Ist Gary Numan elektrisch?


Die Uber-Nacht-Sensation Englands betritt die Bühne des Hammersmith-Odeon in London: kaut er etwa noch Kaugummi? Gary Numan, der neue Superstar. Frenetischer Beifall. Seine erste Tournee war, ohne jede Plakatwerbung, bereits sechs Wochen vor Beginn ausverkauft. Seine neue LP und die Single „Cars“ sind beide Nummer 1 der Charts. Dabei hatte die Punkbewegung doch endgültig für das ‚Aus‘ der alten Superstars sorgen wollen. Heute sind die Punk-Mädchen, die Fans im Numan-Military-Look, die Hippies in ihren Gewändern und die Mods friedvoll vereint, ihren neuen Helden zu feiern. Ein Phänomen aus dem Nichts.
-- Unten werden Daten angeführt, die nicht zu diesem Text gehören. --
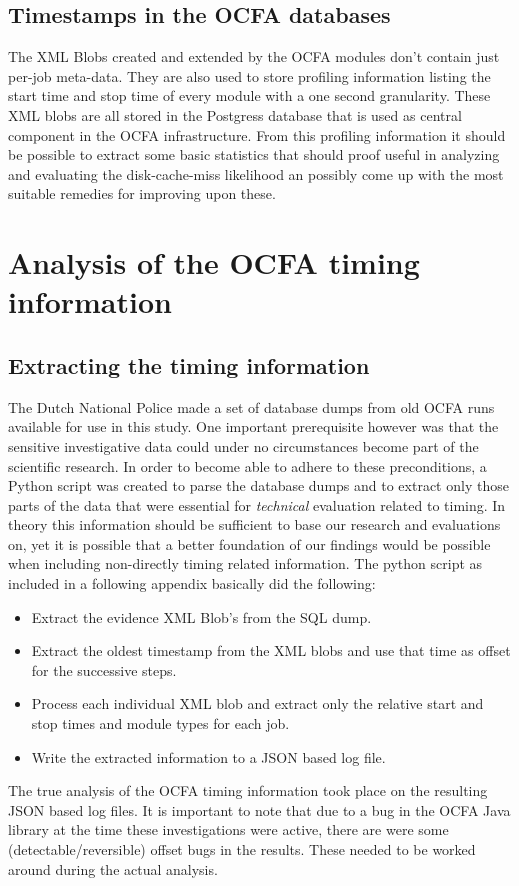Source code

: \subsection{Timestamps in the OCFA databases}
The XML Blobs created and extended by the OCFA modules don't contain just per-job meta-data. They are also used to store profiling information listing the start time and stop time of every module with a one second granularity.  These XML blobs are all stored in the Postgress database that is used as central component in the OCFA infrastructure. From this profiling information it should be possible to extract some basic statistics that should proof useful in analyzing and evaluating the disk-cache-miss likelihood an possibly come up with the most suitable remedies for improving upon these.
\section{Analysis of the OCFA timing information}
\subsection{Extracting the timing information}
The Dutch National Police made a set of database dumps from old OCFA runs available for use in this study. One important prerequisite however was that the sensitive investigative data could under no circumstances become part of the scientific research. In order to become able to adhere to these preconditions, a Python script was created to parse the database dumps and to extract only those parts of the data that were essential for \emph{technical} evaluation related to timing. In theory this information should be sufficient to base our research and evaluations on, yet it is possible that a better foundation of our findings would be possible when including non-directly timing related information. The python script as included in a following appendix basically did the following:
\begin{itemize}
\item Extract the evidence XML Blob's from the SQL dump.
\item Extract the oldest timestamp from the XML blobs and use that time as offset for the successive steps.
\item Process each individual XML blob and extract only the relative start and stop times and module types for each job.
\item Write the extracted information to a JSON based log file.
\end{itemize}
The true analysis of the OCFA timing information took place on the resulting JSON based log files. It is important to note that due to a bug in the OCFA Java library at the time these investigations were active, there are were some (detectable/reversible) offset bugs in the results. These needed to be worked around during the actual analysis.




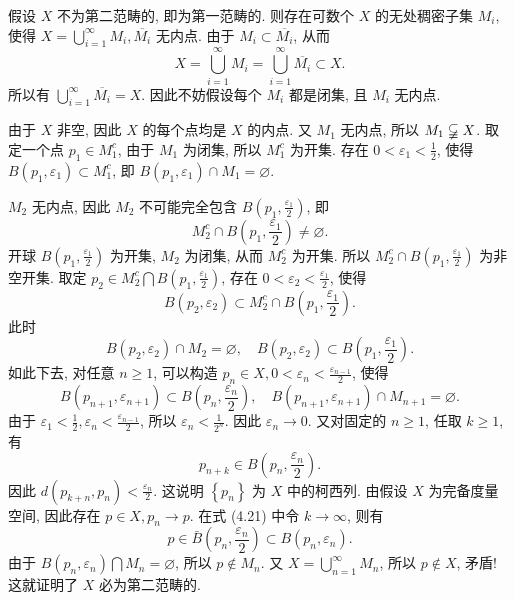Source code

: \documentclass[openany]{ctexbook}
\makeatletter
\theoremstyle{kaiti}
\theoremstyle{normal}
\renewenvironment{proof}[1][\proofname]{\par
    \pushQED{\qed}%
    \normalfont \topsep6\p@\@plus6\p@\relax
    \trivlist
    \item\relax
    {\heiti #1}\hspace{2\labelsep}\ignorespaces
  }{%
    \popQED\endtrivlist\@endpefalse
  }
\makeatother
\begin{document}
\begin{proof}
假设 $X$ 不为第二范畴的, 即为第一范畴的. 则存在可数个 $X$ 的无处稠密子集 $M_{i}$, 使得 $X=\bigcup_{i=1}^{\infty} M_{i}, \overline{M_{i}}$ 无内点. 由于 $M_{i} \subset \overline{M_{i}}$, 从而
$$
X=\bigcup_{i=1}^{\infty} M_{i}=\bigcup_{i=1}^{\infty} \overline{M_{i}} \subset X.
$$
所以有 $\bigcup_{i=1}^{\infty} \overline{M_{i}}=X$. 因此不妨假设每个 $M_{i}$ 都是闭集, 且 $M_{i}$ 无内点. 

由于 $X$ 非空, 因此 $X$ 的每个点均是 $X$ 的内点. 又 $M_1$ 无内点, 所以 $M_1 \varsubsetneqq X$. 取定一个点 $p_1 \in M_1^{c}$, 由于 $M_1$ 为闭集, 所以 $M_1^{c}$ 为开集. 存在 $0<\varepsilon_1<\frac{1}{2}$, 使得 $B\left(p_1, \varepsilon_1\right) \subset M_1^{c}$, 即 $B\left(p_1, \varepsilon_1\right) \cap M_1=\varnothing.$

$M_2$ 无内点, 因此 $M_2$ 不可能完全包含 $B\left(p_1, \frac{\varepsilon_1}{2}\right)$, 即
$$
M_2^{c} \cap B\left(p_1, \frac{\varepsilon_1}{2}\right) \neq \varnothing.
$$
开球 $B\left(p_1, \frac{\varepsilon_1}{2}\right)$ 为开集, $M_2$ 为闭集, 从而 $M_2^{c}$ 为开集. 所以 $M_2^{c} \cap B\left(p_1, \frac{\varepsilon_1}{2}\right)$ 为非空开集. 取定 $p_2 \in M_2^{c} \bigcap B\left(p_1, \frac{\varepsilon_1}{2}\right)$, 存在 $0<\varepsilon_2<\frac{\varepsilon_1}{2}$, 使得
$$
B\left(p_2, \varepsilon_2\right) \subset M_2^{c} \cap B\left(p_1, \frac{\varepsilon_1}{2}\right).
$$
此时
$$
B\left(p_2, \varepsilon_2\right) \cap M_2=\varnothing, \quad B\left(p_2, \varepsilon_2\right) \subset B\left(p_1, \frac{\varepsilon_1}{2}\right).
$$
如此下去, 对任意 $n \geqslant 1$, 可以构造 $p_n \in X, 0<\varepsilon_n<\frac{\varepsilon_{n-1}}{2}$, 使得
$$
B\left(p_{n+1}, \varepsilon_{n+1}\right) \subset B\left(p_n, \frac{\varepsilon_n}{2}\right), \quad B\left(p_{n+1}, \varepsilon_{n+1}\right) \cap M_{n+1}=\varnothing.
$$
由于 $\varepsilon_1<\frac{1}{2}, \varepsilon_n<\frac{\varepsilon_{n-1}}{2}$, 所以 $\varepsilon_n<\frac{1}{2^n}$. 因此 $\varepsilon_n \rightarrow 0$. 又对固定的 $n \geqslant 1$, 任取 $k \geqslant 1$, 有
\begin{equation}
  p_{n+k} \in B\left(p_n, \frac{\varepsilon_n}{2}\right).
\end{equation}
因此 $d\left(p_{k+n}, p_n\right)<\frac{\varepsilon_n}{2}$. 这说明 $\left\{p_n\right\}$ 为 $X$ 中的柯西列. 由假设 $X$ 为完备度量空间, 因此存在 $p \in X, p_n \rightarrow p$. 在式 (4.21) 中令 $k \rightarrow \infty$, 则有
$$
p \in \bar{B}\left(p_n, \frac{\varepsilon_n}{2}\right) \subset B\left(p_n, \varepsilon_n\right).
$$
由于 $B\left(p_n, \varepsilon_n\right) \bigcap M_n=\varnothing$, 所以 $p \notin M_n$. 又 $X=\bigcup_{n=1}^{\infty} M_n$, 所以 $p \notin X$, 矛盾! 这就证明了 $X$ 必为第二范畴的.
\end{proof}
\end{document}
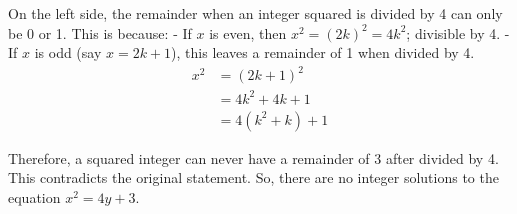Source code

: \documentclass{article}
\begin{document}
On the left side, the remainder when an integer squared is divided by 4 can only be 0 or 1. This is because:
- If $x$ is even, then $x^2 = (2k)^2 = 4k^2$; divisible by 4.
- If $x$ is odd (say $x = 2k + 1$), this leaves a remainder of 1 when divided by 4.
\begin{align*}
    x^2 &= (2k + 1)^2 \\
    &= 4k^2 + 4k + 1 \\
    &= 4(k^2 + k) + 1
    \end{align*}


Therefore, a squared integer can never have a remainder of 3 after divided by 4. This contradicts the original statement. So, there are no integer solutions to the equation $x^2 = 4y + 3$.

\end{document}
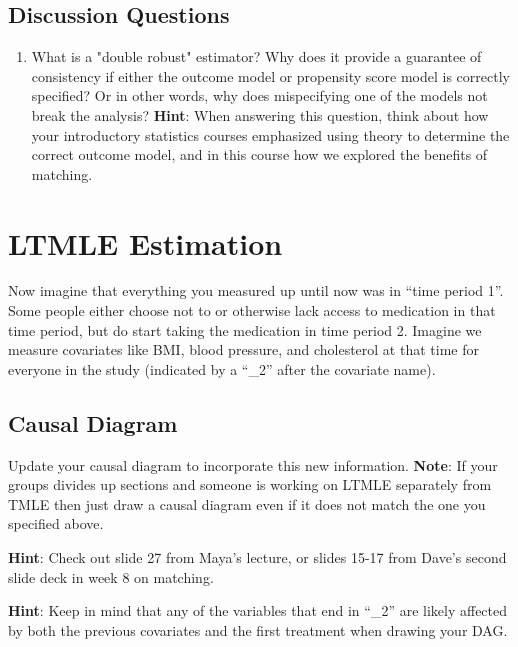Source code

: \documentclass[
]{article}
\begin{document}
\hypertarget{discussion-questions-1}{%
\subsection{Discussion Questions}\label{discussion-questions-1}}

\begin{enumerate}
    \item What is a "double robust" estimator? Why does it provide a guarantee of consistency if either the outcome model or propensity score model is correctly specified? Or in other words, why does mispecifying one of the models not break the analysis? \textbf{Hint}: When answering this question, think about how your introductory statistics courses emphasized using theory to determine the correct outcome model, and in this course how we explored the benefits of matching.
\end{enumerate}

\hypertarget{ltmle-estimation}{%
\section{LTMLE Estimation}\label{ltmle-estimation}}

Now imagine that everything you measured up until now was in ``time
period 1''. Some people either choose not to or otherwise lack access to
medication in that time period, but do start taking the medication in
time period 2. Imagine we measure covariates like BMI, blood pressure,
and cholesterol at that time for everyone in the study (indicated by a
``\_2'' after the covariate name).

\hypertarget{causal-diagram-1}{%
\subsection{Causal Diagram}\label{causal-diagram-1}}

Update your causal diagram to incorporate this new information.
\textbf{Note}: If your groups divides up sections and someone is working
on LTMLE separately from TMLE then just draw a causal diagram even if it
does not match the one you specified above.

\textbf{Hint}: Check out slide 27 from Maya's lecture, or slides 15-17
from Dave's second slide deck in week 8 on matching.

\textbf{Hint}: Keep in mind that any of the variables that end in
``\_2'' are likely affected by both the previous covariates and the
first treatment when drawing your DAG.
\end{document}
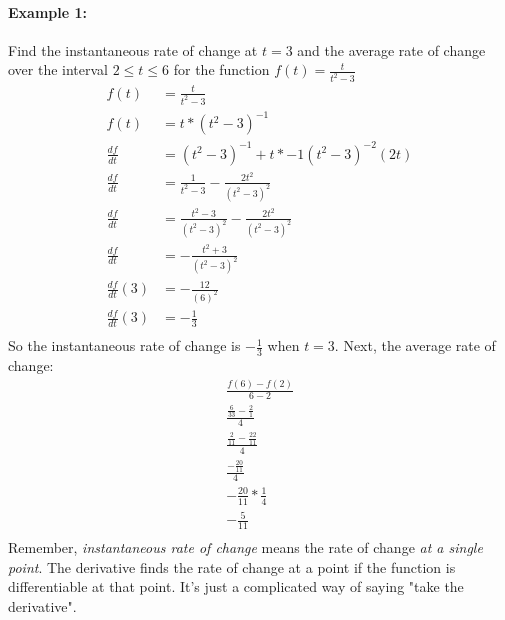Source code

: \documentclass[../revisedmain.tex]{subfiles}
\begin{document}
\paragraph{Example 1:}Find the instantaneous rate of change at $t=3$ and the average rate of change over the interval $2\le t\le6$ for the function $f(t)=\displaystyle\frac{t}{t^2-3}$\\
\begin{equation}
	\begin{split}
	f(t)&=\frac{t}{t^2-3}\\
	f(t)&=t*(t^2-3)^{-1}\\
	\frac{df}{dt}&=(t^2-3)^{-1}+t*-1(t^2-3)^{-2}(2t)\\
	\frac{df}{dt}&=\frac{1}{t^2-3}-\frac{2t^2}{(t^2-3)^2}\\
	\frac{df}{dt}&=\frac{t^2-3}{(t^2-3)^2}-\frac{2t^2}{(t^2-3)^2}\\
	\frac{df}{dt}&=-\frac{t^2+3}{(t^2-3)^2}\\
	\frac{df}{dt}(3)&=-\frac{12}{(6)^2}\\
	\frac{df}{dt}(3)&=-\frac{1}{3}\\
	\end{split}
\end{equation}So the instantaneous rate of change is $-\frac{1}{3}$ when $t=3$. Next, the average rate of change:
\begin{gather*}
\frac{f(6)-f(2)}{6-2}\\[.5em]
\frac{\displaystyle\frac{6}{33}-\displaystyle\frac{2}{1}}{4}\\[.5em]
\frac{\displaystyle\frac{2}{11}-\displaystyle\frac{22}{11}}{4}\\[.5em]
\frac{-\displaystyle\frac{20}{11}}{4}\\[.5em]
-\frac{20}{11}*\frac{1}{4}\\[.5em]
-\frac{5}{11}\\
\end{gather*}Remember, \textit{instantaneous rate of change} means the rate of change \textit{at a single point}. The derivative finds the rate of change at a point if the function is differentiable at that point. It's just a complicated way of saying "take the derivative".
\end{document}
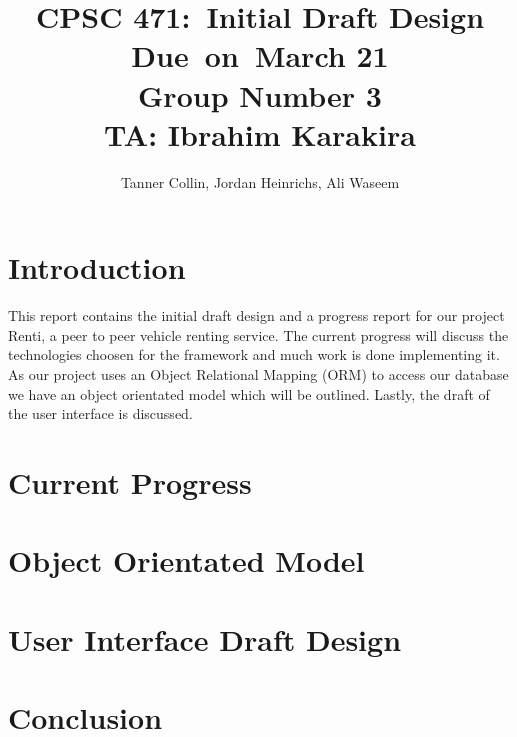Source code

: \documentclass{article}
\title{
\vspace{2in}
\textmd{\textbf{CPSC 471:\ Initial Draft Design}}\\
\normalsize\vspace{0.1in}\small{Due\ on\ March 21 \\ Group Number 3 \\ TA: Ibrahim Karakira}\\
\vspace{3in}
}
\author{Tanner Collin, Jordan Heinrichs, Ali Waseem}
\date{}
\begin{document}
\maketitle
\newpage

\section{Introduction}
This report contains the initial draft design and a progress report for our project Renti, a peer to peer vehicle renting service. The current progress will discuss the
technologies choosen for the framework and much work is done implementing it. As our project uses an Object Relational Mapping (ORM) to access our database we have an
object orientated model which will be outlined. Lastly, the draft of the user interface is discussed. %

\section{Current Progress}

\section{Object Orientated Model}

\section{User Interface Draft Design} %

\section{Conclusion}
\end{document}
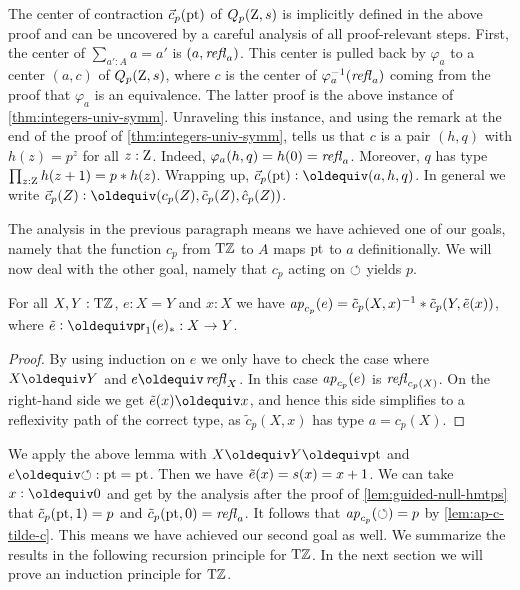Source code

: \documentclass[a4,12pt]{amsart}
\begin{document}
The center of contraction $\vec{c}_p({\mathord{\mathrm{pt}}})$ of $Q_p(\mathrm{Z},s)$ is 
implicitly defined in the above proof 
and can be uncovered by a careful analysis of all proof-relevant steps.
First, the center of $\sum_{a':A} a=a'$ is $(a,\mathop{{\it refl}_{a}})$.
This center is pulled back by $\varphi_{a}$ to a center
$(a,c)$ of $Q_p(\mathrm{Z},s)$, where $c$ is the center of 
$\varphi_{a}^{-1}(\mathop{{\it refl}_{a}})$ coming from the proof
that $\varphi_{a}$ is an equivalence. The latter proof
is the above instance of \cref{thm:integers-univ-symm}.
Unraveling this instance, and using the remark at the
end of the proof of \cref{thm:integers-univ-symm},
tells us that $c$ is a pair $(h,q)$ with $h(z)=p^z$
for all $z:\mathrm{Z}$. Indeed, $\varphi_{a}(h,q) = h(0) = \mathop{{\it refl}_{a}}$.
Moreover, $q$ has type $\prod_{z:\mathrm{Z}} h(z+1)=p* h(z)$.
Wrapping up, $\vec c_p(\pt)\defeq (a,h,q)$. In general we write
$\vec{c}_p(Z)\defeq(c_p(Z),\tilde{c}_p(Z),\hat{c}_p(Z))$.

The analysis in the previous paragraph
means we have achieved one of our goals,
namely that the function $c_p$ from ${\mathrm{T}\mathbb{Z}}$ to $A$ 
maps ${\mathord{\mathrm{pt}}}$ to $a$ definitionally.
We will now deal with the other goal,
namely that $c_p$ acting on $\circlearrowleft$ yields $p$.

\begin{lemma}\label{lem:ap-c-tilde-c}
For all $X,Y:{\mathrm{T}\mathbb{Z}}$, $e: X=Y$ and $x:X$ we have
$\mathop{{\it ap}_{c_p}}(e) = \tilde c_p(X,x)^{-1}* \tilde c_p(Y,\tilde {e}(x))$,
where $\ptoe{e}\defeq \mathsf{pr}_1(e)_* : X\to Y$.
\end{lemma}
\begin{proof}
By using induction on $e$ we only have to check the case where
$X\jdeq Y$ and $e\jdeq\refl{X}$. In this case $\mathop{{\it ap}_{c_p}}(e)$ is
$\mathop{{\it refl}_{c_p(X)}}$. On the right-hand side we get $\ptoe{e}(x)\jdeq x$,
and hence this side simplifies to a reflexivity path of
the correct type, as $\tilde c_p(X,x)$ has type $a=c_p(X)$.
\end{proof}

We apply the above lemma with $X\jdeq Y\jdeq \pt$ and $e\jdeq{\Zloop}: \pt=\pt$.
Then we have $\tilde {e}(x)=s(x)=x+1$. We can take $x\defeq 0$ and get by
the analysis after the proof of \cref{lem:guided-null-hmtps}
that $\tilde c_p({\mathord{\mathrm{pt}}},1) = p$ and $\tilde c_p({\mathord{\mathrm{pt}}},0) = \mathop{{\it refl}_{a}}$.
It follows that $\mathop{{\it ap}_{c_p}}(\circlearrowleft) = p$ by \cref{lem:ap-c-tilde-c}.
This means we have achieved our second goal as well.
We summarize the results in the following recursion principle for ${\mathrm{T}\mathbb{Z}}$.
In the next section we will prove an induction principle for ${\mathrm{T}\mathbb{Z}}$.
\end{document}
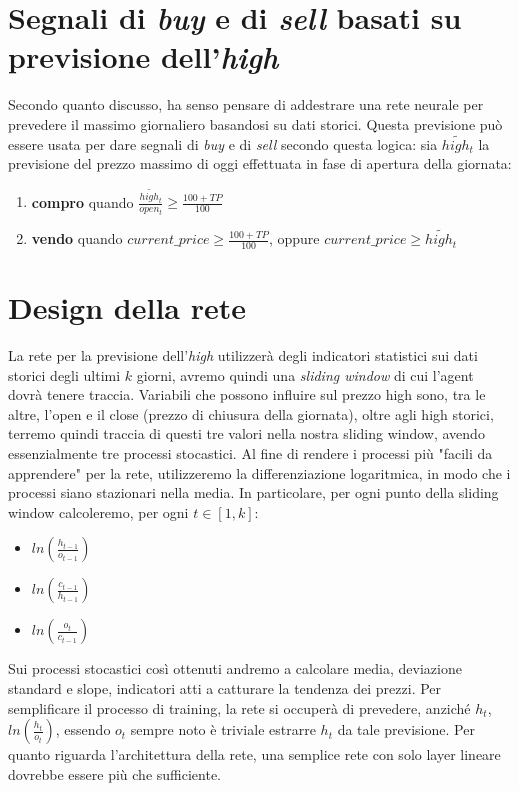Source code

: \documentclass[binding=0.6cm]{sapthesis}
\begin{document}
		\section{Segnali di \textit{buy} e di \textit{sell} basati su previsione dell'\textit{high}}
			Secondo quanto discusso, ha senso pensare di addestrare una rete neurale per prevedere il massimo giornaliero basandosi su dati storici. Questa previsione può essere usata per dare segnali di
			\textit{buy} e di \textit{sell} secondo questa logica: sia $\tilde{high_t}$ la previsione del prezzo massimo di oggi effettuata in fase di apertura della giornata:
			\begin{enumerate}
				\item \textbf{compro} quando $\frac{\tilde{high_t}}{open_t} \geq \frac{100+TP}{100}$
				\item \textbf{vendo} quando $current\_price \geq \frac{100+TP}{100}$, oppure $current\_price \geq \tilde{high_t}$
			\end{enumerate}
		\section{Design della rete}
			La rete per la previsione dell'\textit{high} utilizzerà degli indicatori statistici sui dati storici degli ultimi $k$ giorni, avremo quindi una \textit{sliding window} di cui l'agent dovrà tenere traccia.
			Variabili che possono influire sul prezzo high sono, tra le altre, l'open e il close (prezzo di chiusura della giornata), oltre agli high storici, terremo quindi traccia di questi tre
			valori nella nostra sliding window, avendo essenzialmente tre processi stocastici. Al fine di rendere i processi più "facili da apprendere" per la rete, utilizzeremo la differenziazione
			logaritmica, in modo che i processi siano stazionari nella media. In particolare, per ogni punto della sliding window calcoleremo, per ogni $t \in [1, k]$:
			\begin{itemize}
				\item $ln(\frac{h_{t-1}}{o_{t-1}})$
				\item $ln(\frac{c_{t-1}}{h_{t-1}})$
				\item $ln(\frac{o_{t}}{c_{t-1}})$
			\end{itemize}
			Sui processi stocastici così ottenuti andremo a calcolare media, deviazione standard e slope, indicatori atti a catturare la tendenza dei prezzi. Per semplificare il processo di training,
			la rete si occuperà di prevedere, anziché $h_t$, $ln(\frac{h_t}{o_t})$, essendo $o_t$ sempre noto è triviale estrarre $h_t$ da tale previsione.
			Per quanto riguarda l'architettura della rete, una semplice rete con solo layer lineare dovrebbe essere più che sufficiente.
\end{document}
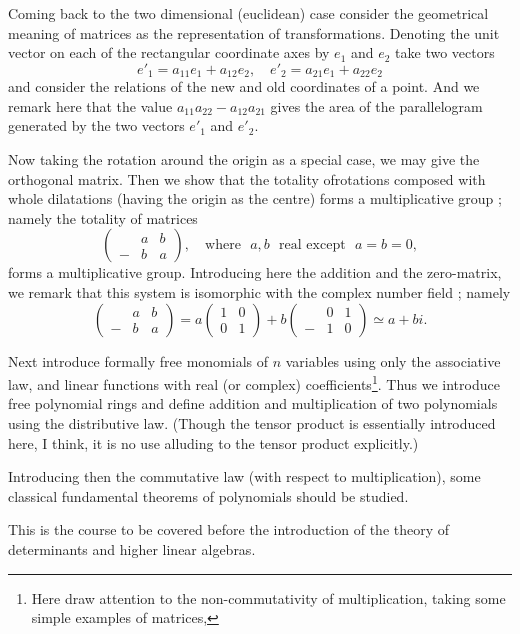 Coming back to the two dimensional (euclidean) case consider the
geometrical meaning of matrices as the representation of
transformations. Denoting the unit vector on each of the rectangular
coordinate axes by $e_1$ and $e_2$ take two vectors
$$
e'_1 = a_{11} e_1 + a_{12} e_2, \quad e'_2 = a_{21} e_1 + a_{22} e_2
$$
and consider the relations of the new and old coordinates of a
point. And we remark here that the value $a_{11} a_{22} - a_{12}
a_{21}$ gives the area of the parallelogram generated by the two
vectors $e'_1$ and $e'_2$.

Now taking the rotation around the origin as a special case, we may
give the orthogonal matrix. Then we show that the totality
of\pageoriginale rotations composed with whole dilatations (having the
origin as the centre) forms a multiplicative group ; namely the
totality of matrices
$$
\begin{pmatrix}
& a & b\\
- & b & a
\end{pmatrix}, \text{ ~ where~ } a, b \text{~ real except ~} a = b = 0,
$$
forms a multiplicative group. Introducing here the addition and the
zero-matrix, we remark that this system is isomorphic with the complex
number field ; namely
$$
\begin{pmatrix}
& a & b\\
-&b&a
\end{pmatrix} = a 
\begin{pmatrix}
1& 0\\
0&1
\end{pmatrix} +b 
\begin{pmatrix}
&0&1\\
-&1&0
\end{pmatrix} \simeq a + b i.
$$

Next introduce formally free monomials of $n$ variables using only the
associative law, and linear functions with real (or complex)
coefficients\footnote{Here draw attention to the non-commutativity of
  multiplication, taking some simple examples of matrices,}. Thus we
introduce free polynomial rings and define addition and multiplication
of two polynomials using the distributive law. (Though the tensor
product is essentially introduced here, I think, it is no use alluding
to the tensor product explicitly.)

Introducing then the commutative law (with respect to multiplication),
some classical fundamental theorems of polynomials should be studied.

This is the course to be covered before the introduction of the theory
of determinants and higher linear algebras.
Ganz in Schwarz, das Blond seiner Haare ausgewaschen, mit kalkulierten Gesten, manchmal etwas unsicher, trotzdem aber kontrolliert, konfrontiert der Selfmade-Man die angetretenen Gläubigen mit einer kostspieligen, bombastischen Licht- und Soundorgie. Fünf Meter über dem Superstar thronen die Synthesizer-Spieler im Lichtgerüst, sie bilden die Grundlage für den Numan-Sound, eine clevere Mischung aus eingängigen eintönigen Harmonien. Numans kalte Stimme paßt sich dem monotonen Klanggebilde an. Kein Witz, keine Emotion, allenfalls ein knappes Lächeln kommt von der Bühne. Aber die Fans sind’s zufrieden. Beim letzten Stück springen sie von den Sitzen auf: zwei leuchtende Pyramiden kreiseln neben dem Bowie-Schüler. Ob die Vorbilder Bowie (für den musikalischen Teil) und Ultravox (für die 80er Jahre) ausreichen? Numan genießt den Beifall der Menge. Er ist erst 21, da kommt noch einiges. Vielleicht kann er seine Science-Fiction-Visionen dann mit Leben füllen. Clever ist er, aber ob es zum Genie reicht? PS: Seiner englischen Schallplattenfirma, ist Gary allerdings einiges wert. Für den Erfolg seiner Single „Cars“ schenkte sie ihrem Star einen weißen Corvette Stingray!